その一人、斎藤氏の顔は無残に傷ついており、身体にも戦場で数々の傷を負ったのだという。
一方の井原氏は、彼と宿も違い、身分も違うのに、急に親しくなったことを不思議に思っていた。
何かしら前世の約束のような不思議な縁を感じていたのだった。
昔話に花が咲く中、斎藤氏は一つ懺悔話を聞いて欲しいと切り出した。
それは、斎藤氏が大学に在学していた時に犯してしまった罪の話だった。
ある朝のこと、同じ下宿にいる友人がやって来るなり、奇妙な話を始めた。
昨日の斎藤氏は大変な気焔で、いきなりやって来て議論を吹っ掛けては、言いたいだけ言ってさっさと帰ってしまったと。だが、その記憶が定かでない斎藤氏は、キツネにつままれたような心境でその話を聞いた。

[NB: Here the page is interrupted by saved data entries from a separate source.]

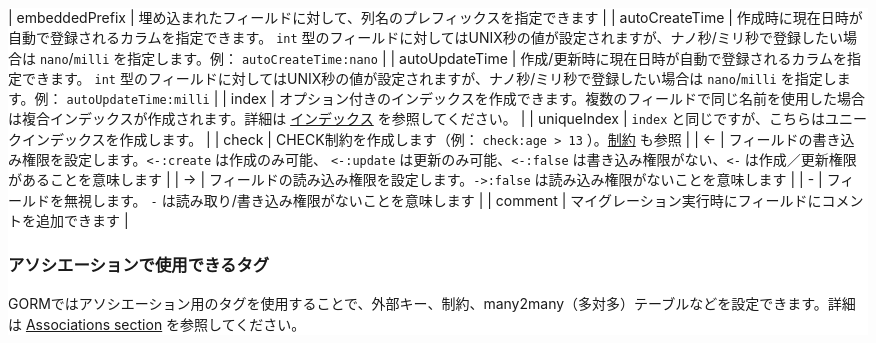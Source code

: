 | embeddedPrefix         | 埋め込まれたフィールドに対して、列名のプレフィックスを指定できます                                                                                                                                                                                                                                                                          |
| autoCreateTime         | 作成時に現在日時が自動で登録されるカラムを指定できます。 `int` 型のフィールドに対してはUNIX秒の値が設定されますが、ナノ秒/ミリ秒で登録したい場合は `nano`/`milli` を指定します。例： `autoCreateTime:nano`                                                                                                                                                                             |
| autoUpdateTime         | 作成/更新時に現在日時が自動で登録されるカラムを指定できます。 `int` 型のフィールドに対してはUNIX秒の値が設定されますが、ナノ秒/ミリ秒で登録したい場合は `nano`/`milli` を指定します。例： `autoUpdateTime:milli`                                                                                                                                                                         |
| index                  | オプション付きのインデックスを作成できます。複数のフィールドで同じ名前を使用した場合は複合インデックスが作成されます。詳細は [インデックス](indexes.html) を参照してください。                                                                                                                                                                                                           |
| uniqueIndex            | `index` と同じですが、こちらはユニークインデックスを作成します。                                                                                                                                                                                                                                                                       |
| check                  | CHECK制約を作成します（例： `check:age > 13` ）。[制約](constraints.html) も参照                                                                                                                                                                                                                                          |
| <-                     | フィールドの書き込み権限を設定します。`<-:create` は作成のみ可能、 `<-:update` は更新のみ可能、`<-:false` は書き込み権限がない、`<-` は作成／更新権限があることを意味します                                                                                                                                                                                     |
| ->                     | フィールドの読み込み権限を設定します。`->:false` は読み込み権限がないことを意味します                                                                                                                                                                                                                                                        |
| -                      | フィールドを無視します。 `-` は読み取り/書き込み権限がないことを意味します                                                                                                                                                                                                                                                                   |
| comment                | マイグレーション実行時にフィールドにコメントを追加できます                                                                                                                                                                                                                                                                              |

### アソシエーションで使用できるタグ

GORMではアソシエーション用のタグを使用することで、外部キー、制約、many2many（多対多）テーブルなどを設定できます。詳細は [Associations section](associations.html#tags) を参照してください。
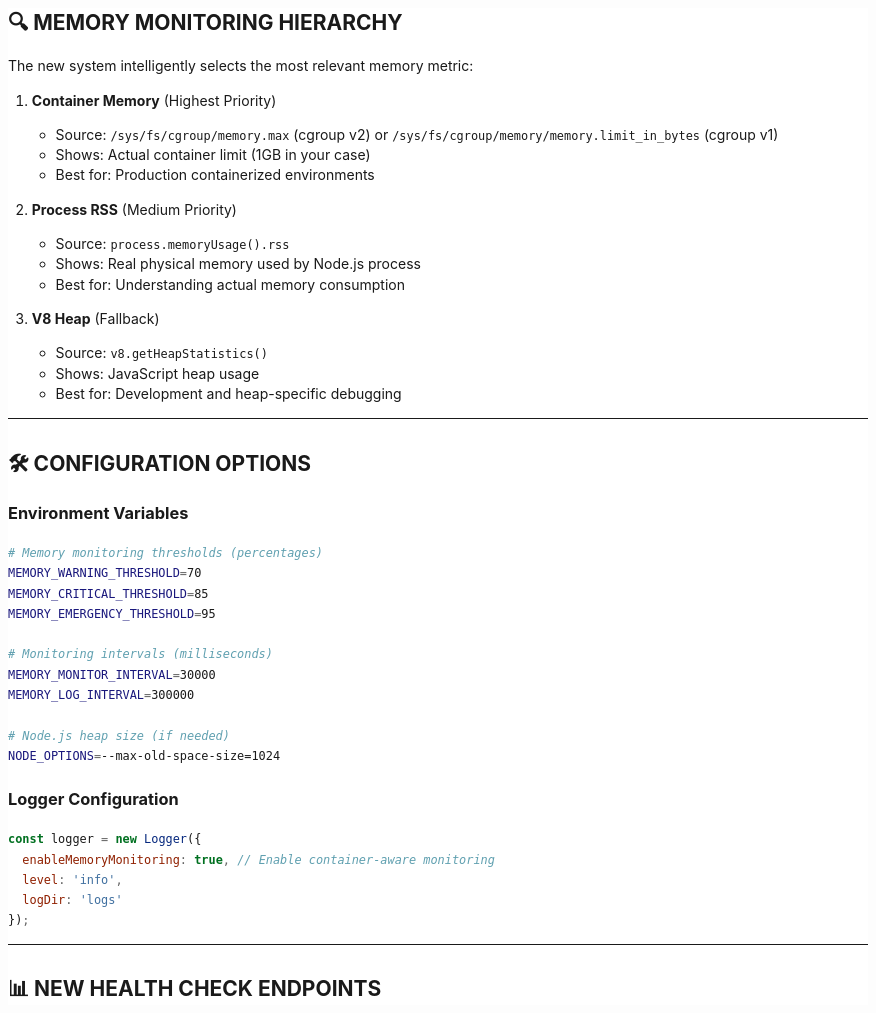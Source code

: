 
## 🔍 **MEMORY MONITORING HIERARCHY**

The new system intelligently selects the most relevant memory metric:

1. **Container Memory** (Highest Priority)
   - Source: `/sys/fs/cgroup/memory.max` (cgroup v2) or `/sys/fs/cgroup/memory/memory.limit_in_bytes` (cgroup v1)
   - Shows: Actual container limit (1GB in your case)
   - Best for: Production containerized environments

2. **Process RSS** (Medium Priority)
   - Source: `process.memoryUsage().rss`
   - Shows: Real physical memory used by Node.js process
   - Best for: Understanding actual memory consumption

3. **V8 Heap** (Fallback)
   - Source: `v8.getHeapStatistics()`
   - Shows: JavaScript heap usage
   - Best for: Development and heap-specific debugging

---

## 🛠️ **CONFIGURATION OPTIONS**

### **Environment Variables**
```bash
# Memory monitoring thresholds (percentages)
MEMORY_WARNING_THRESHOLD=70
MEMORY_CRITICAL_THRESHOLD=85
MEMORY_EMERGENCY_THRESHOLD=95

# Monitoring intervals (milliseconds)
MEMORY_MONITOR_INTERVAL=30000
MEMORY_LOG_INTERVAL=300000

# Node.js heap size (if needed)
NODE_OPTIONS=--max-old-space-size=1024
```

### **Logger Configuration**
```javascript
const logger = new Logger({
  enableMemoryMonitoring: true, // Enable container-aware monitoring
  level: 'info',
  logDir: 'logs'
});
```

---

## 📊 **NEW HEALTH CHECK ENDPOINTS**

その友人は昔からの夢遊病が再発したのではというのだが ……
江戸川乱歩(えどがわ・らんぽ)
日本の推理小説家。1894年10月21日生まれ、三重県生まれ。筆名は、19世紀の米国の小説家エドガー・アラン・ポーに由来する。数々の職業遍歴を経て作家デビューを果たす。本格的な推理小説と並行して『怪人二十面相』、『少年探偵団』などの少年向けの推理小説なども多数手がける。代表作は『人間椅子』、『黒蜥蜴』、『陰獣』など。1954年には乱歩の寄付を基金として、後進の推理小説作家育成のための「江戸川乱歩賞」が創設された。